Whats the identity for x\delta(x)?

 

[davidbenari]

$x\delta(x)=0$ Is this a hint or were you asking me this?

 

[Delta2]

yes, it was meant as a hint, your original expression seems a mess indeed, just do only the term \frac{\partial^2}{\partial x^2} of the laplacian and you see easily that it contributes 2\delta(x)\delta(y)\delta(z)

 

[davidbenari]

Oh! What a dope am I. Thanks hehe!

 

[davidbenari]

Wait, sorry.
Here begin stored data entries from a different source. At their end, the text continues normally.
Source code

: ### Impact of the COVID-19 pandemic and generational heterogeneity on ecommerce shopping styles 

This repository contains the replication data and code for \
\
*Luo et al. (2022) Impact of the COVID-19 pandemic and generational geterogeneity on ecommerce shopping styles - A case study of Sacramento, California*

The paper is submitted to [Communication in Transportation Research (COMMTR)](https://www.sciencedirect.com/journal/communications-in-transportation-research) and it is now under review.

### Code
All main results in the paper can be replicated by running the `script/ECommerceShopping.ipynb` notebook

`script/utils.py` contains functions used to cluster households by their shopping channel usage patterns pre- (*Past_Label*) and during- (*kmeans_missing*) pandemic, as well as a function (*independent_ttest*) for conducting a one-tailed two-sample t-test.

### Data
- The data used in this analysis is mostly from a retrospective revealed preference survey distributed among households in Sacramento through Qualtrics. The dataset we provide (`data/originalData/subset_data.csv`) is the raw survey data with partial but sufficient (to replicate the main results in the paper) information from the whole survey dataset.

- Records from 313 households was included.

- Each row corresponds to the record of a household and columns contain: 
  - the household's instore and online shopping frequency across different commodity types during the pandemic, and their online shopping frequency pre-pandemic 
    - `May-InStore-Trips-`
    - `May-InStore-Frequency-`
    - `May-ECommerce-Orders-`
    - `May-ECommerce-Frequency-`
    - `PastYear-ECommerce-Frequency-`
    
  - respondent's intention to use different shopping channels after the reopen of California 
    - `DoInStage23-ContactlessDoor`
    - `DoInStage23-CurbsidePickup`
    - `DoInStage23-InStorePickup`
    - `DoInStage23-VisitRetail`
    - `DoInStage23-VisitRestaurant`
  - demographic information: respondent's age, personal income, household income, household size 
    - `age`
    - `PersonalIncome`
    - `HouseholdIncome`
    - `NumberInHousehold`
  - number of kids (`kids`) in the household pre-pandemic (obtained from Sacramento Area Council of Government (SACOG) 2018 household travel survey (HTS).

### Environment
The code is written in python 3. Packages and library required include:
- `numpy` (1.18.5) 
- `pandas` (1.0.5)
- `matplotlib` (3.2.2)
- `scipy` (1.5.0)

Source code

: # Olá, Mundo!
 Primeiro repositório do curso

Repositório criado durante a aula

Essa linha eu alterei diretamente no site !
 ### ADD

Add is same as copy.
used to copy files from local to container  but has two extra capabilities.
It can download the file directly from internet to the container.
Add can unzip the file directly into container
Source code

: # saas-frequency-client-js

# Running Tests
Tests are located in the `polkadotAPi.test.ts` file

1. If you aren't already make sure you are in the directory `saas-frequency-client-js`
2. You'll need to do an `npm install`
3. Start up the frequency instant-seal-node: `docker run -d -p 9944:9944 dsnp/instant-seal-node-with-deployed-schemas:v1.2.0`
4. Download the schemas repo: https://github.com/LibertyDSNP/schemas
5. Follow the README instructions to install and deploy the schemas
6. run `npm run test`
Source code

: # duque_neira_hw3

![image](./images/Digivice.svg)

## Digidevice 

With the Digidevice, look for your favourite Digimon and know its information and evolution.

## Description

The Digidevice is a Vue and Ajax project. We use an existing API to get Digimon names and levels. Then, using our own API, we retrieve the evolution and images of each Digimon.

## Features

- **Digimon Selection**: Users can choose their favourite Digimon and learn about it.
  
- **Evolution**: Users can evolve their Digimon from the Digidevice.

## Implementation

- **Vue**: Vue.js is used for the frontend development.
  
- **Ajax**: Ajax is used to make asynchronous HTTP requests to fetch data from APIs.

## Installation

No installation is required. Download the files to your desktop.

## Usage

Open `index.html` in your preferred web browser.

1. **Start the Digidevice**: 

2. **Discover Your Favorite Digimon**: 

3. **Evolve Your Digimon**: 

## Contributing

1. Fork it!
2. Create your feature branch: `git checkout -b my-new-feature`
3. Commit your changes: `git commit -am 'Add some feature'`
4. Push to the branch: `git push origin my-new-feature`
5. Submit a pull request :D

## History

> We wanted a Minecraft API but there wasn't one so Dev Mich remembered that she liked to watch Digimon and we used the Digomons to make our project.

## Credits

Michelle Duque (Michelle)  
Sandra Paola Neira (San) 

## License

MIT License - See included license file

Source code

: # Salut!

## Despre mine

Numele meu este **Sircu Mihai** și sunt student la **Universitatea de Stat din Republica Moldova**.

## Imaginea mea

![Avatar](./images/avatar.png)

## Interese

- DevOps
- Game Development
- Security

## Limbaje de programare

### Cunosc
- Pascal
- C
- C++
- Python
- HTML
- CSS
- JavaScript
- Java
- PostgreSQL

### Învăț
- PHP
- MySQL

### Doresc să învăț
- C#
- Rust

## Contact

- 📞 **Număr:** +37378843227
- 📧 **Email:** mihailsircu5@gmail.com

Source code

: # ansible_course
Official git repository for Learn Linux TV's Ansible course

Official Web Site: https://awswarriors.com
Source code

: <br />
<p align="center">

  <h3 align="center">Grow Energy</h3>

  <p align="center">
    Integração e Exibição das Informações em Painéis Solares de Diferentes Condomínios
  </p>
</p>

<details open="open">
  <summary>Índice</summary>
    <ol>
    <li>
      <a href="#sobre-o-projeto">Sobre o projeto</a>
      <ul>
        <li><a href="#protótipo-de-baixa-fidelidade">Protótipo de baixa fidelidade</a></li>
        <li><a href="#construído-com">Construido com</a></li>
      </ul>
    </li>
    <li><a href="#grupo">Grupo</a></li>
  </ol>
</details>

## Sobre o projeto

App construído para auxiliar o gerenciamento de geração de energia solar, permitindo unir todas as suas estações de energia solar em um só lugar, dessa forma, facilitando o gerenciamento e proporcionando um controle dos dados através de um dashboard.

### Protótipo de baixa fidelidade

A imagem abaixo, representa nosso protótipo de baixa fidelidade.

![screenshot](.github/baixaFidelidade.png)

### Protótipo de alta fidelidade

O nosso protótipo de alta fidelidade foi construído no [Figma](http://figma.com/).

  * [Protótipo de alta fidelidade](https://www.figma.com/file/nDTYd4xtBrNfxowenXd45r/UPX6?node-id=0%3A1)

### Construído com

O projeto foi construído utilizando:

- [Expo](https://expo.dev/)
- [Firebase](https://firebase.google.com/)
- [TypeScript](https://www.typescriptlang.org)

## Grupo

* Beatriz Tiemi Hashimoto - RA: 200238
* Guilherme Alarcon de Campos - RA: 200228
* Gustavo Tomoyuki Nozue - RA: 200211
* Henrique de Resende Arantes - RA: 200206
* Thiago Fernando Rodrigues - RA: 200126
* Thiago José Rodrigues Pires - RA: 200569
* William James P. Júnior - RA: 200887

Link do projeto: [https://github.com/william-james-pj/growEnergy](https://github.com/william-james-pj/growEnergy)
But those terms are divided by (e.g. the x term) $x^2$ So I would get in total that $(x^2+y^2+z^2)\nabla^2 (\delta(x)\delta(y)\delta(z))=2\delta(x)\delta(y)\delta(z)(x^-2+y^-2+z^-2)(x^2+y^2+z^2)$

 

[Delta2]

yes, expand it, one term of the expansion will be (for x^-2) 2\delta(x)\delta(y)\delta(z)(1+\frac{y^2+z^2}{x^2}). Now you can see that for example that \frac{y^2}{x^2}2\delta(x)\delta(y)\delta(z) is zero .

 

[davidbenari]

Thanks Delta^2 I think I've got it now.